PROBLEM TO WORK ON: Reproduce, word for word, every line starting at the line that contains "- 👋 Hi, I’m @Javicksongithub" and ending with the final line of the entries.

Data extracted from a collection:
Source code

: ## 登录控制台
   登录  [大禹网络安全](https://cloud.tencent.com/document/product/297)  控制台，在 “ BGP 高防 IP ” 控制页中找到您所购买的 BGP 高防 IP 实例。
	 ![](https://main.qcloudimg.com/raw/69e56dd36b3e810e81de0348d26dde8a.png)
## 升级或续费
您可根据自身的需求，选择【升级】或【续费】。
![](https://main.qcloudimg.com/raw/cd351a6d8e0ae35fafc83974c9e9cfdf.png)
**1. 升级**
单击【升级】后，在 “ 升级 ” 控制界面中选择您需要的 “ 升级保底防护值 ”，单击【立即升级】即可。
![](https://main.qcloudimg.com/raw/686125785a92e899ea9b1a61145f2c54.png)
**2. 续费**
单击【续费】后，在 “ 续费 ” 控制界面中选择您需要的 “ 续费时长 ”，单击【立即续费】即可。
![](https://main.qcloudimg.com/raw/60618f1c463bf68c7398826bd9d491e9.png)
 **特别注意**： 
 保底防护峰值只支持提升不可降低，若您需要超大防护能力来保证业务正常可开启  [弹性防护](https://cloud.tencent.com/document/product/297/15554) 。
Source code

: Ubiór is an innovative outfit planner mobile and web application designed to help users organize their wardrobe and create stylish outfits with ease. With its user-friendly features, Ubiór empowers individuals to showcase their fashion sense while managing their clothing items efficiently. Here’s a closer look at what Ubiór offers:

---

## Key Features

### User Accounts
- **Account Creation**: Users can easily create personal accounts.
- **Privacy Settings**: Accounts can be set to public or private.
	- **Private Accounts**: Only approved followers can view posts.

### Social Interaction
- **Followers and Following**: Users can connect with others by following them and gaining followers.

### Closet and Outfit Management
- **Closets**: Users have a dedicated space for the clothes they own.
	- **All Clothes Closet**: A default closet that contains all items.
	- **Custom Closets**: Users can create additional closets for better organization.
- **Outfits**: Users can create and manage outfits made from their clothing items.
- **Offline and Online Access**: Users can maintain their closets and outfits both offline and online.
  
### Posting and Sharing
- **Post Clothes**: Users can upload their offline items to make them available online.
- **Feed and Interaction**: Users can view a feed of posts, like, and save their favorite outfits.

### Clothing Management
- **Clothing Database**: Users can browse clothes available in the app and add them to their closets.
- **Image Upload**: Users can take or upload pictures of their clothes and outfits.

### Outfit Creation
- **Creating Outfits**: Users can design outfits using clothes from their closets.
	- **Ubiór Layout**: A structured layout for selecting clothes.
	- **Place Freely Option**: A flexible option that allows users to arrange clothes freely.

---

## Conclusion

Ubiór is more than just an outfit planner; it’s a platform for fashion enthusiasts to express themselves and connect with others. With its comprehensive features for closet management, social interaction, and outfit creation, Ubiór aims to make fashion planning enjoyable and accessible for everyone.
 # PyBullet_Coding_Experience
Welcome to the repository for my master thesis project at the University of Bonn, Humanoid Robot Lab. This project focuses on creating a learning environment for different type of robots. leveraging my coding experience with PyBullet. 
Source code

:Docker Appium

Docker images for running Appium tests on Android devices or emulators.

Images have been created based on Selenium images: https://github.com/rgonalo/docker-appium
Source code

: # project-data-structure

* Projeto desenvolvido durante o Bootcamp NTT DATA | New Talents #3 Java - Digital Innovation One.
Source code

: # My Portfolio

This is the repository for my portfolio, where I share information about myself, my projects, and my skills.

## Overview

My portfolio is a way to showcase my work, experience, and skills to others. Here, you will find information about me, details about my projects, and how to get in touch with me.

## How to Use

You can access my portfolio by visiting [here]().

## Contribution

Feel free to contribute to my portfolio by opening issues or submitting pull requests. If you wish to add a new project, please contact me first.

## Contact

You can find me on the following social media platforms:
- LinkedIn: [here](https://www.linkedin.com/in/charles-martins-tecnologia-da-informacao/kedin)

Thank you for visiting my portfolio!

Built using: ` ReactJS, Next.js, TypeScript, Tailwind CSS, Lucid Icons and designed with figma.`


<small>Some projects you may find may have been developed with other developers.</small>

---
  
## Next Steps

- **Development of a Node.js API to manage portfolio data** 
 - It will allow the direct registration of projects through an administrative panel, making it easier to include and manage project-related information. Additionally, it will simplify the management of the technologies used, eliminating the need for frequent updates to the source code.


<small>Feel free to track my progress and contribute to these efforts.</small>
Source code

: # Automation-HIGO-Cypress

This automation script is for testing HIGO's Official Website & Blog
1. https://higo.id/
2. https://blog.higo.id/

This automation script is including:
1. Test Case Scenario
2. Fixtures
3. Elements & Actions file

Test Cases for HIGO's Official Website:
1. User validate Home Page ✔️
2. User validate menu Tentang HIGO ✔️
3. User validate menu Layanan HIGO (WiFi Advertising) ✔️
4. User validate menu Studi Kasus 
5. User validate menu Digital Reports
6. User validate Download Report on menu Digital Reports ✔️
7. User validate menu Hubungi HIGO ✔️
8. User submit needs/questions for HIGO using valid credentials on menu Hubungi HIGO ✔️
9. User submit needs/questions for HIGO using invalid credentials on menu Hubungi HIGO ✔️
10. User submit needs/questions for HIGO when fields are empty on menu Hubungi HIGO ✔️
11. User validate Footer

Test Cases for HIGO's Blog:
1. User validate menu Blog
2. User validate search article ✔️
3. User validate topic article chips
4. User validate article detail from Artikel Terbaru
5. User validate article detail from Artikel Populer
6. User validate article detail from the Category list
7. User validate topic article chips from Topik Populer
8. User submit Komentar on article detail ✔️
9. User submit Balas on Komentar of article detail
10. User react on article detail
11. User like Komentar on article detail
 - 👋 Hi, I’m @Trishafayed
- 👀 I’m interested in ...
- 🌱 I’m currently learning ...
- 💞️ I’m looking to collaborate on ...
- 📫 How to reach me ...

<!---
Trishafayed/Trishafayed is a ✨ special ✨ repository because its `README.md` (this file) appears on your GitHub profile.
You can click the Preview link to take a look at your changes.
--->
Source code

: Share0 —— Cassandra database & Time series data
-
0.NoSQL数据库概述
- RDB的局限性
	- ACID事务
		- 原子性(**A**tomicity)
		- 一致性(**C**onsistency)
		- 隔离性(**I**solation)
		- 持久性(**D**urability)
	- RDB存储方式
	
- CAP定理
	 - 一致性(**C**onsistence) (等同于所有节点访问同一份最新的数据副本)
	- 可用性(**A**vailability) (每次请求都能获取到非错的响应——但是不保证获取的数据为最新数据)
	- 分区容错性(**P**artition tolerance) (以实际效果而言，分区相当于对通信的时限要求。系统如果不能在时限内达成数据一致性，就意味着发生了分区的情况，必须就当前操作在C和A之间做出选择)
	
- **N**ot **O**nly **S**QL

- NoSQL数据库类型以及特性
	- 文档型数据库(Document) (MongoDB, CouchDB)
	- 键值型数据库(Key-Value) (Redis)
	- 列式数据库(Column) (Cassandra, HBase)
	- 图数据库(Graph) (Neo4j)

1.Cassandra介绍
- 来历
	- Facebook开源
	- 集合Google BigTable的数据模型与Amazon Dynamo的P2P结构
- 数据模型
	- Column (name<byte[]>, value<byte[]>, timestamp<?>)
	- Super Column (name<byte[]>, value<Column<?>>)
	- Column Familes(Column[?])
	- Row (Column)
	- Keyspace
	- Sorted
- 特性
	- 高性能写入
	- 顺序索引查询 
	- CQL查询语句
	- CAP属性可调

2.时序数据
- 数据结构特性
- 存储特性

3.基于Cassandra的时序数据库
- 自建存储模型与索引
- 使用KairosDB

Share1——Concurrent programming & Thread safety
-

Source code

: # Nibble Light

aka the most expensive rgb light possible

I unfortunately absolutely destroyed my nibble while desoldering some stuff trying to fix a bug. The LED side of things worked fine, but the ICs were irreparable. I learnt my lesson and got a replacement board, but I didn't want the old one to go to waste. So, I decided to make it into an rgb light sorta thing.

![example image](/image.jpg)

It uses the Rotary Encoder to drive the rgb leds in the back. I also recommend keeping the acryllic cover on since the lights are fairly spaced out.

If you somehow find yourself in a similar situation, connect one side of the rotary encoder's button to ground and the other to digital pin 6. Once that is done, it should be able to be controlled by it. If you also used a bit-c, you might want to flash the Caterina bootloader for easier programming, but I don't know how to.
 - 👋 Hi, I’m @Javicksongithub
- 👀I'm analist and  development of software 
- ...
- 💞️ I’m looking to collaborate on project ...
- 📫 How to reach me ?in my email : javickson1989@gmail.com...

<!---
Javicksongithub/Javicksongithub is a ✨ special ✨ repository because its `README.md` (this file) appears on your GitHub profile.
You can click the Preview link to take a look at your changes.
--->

REPLY TO THE TASK:
 - 👋 Hi, I’m @Javicksongithub
- 👀I'm analist and  development of software 
- ...
- 💞️ I’m looking to collaborate on project ...
- 📫 How to reach me ?in my email : javickson1989@gmail.com...

<!---
Javicksongithub/Javicksongithub is a ✨ special ✨ repository because its `README.md` (this file) appears on your GitHub profile.
You can click the Preview link to take a look at your changes.
--->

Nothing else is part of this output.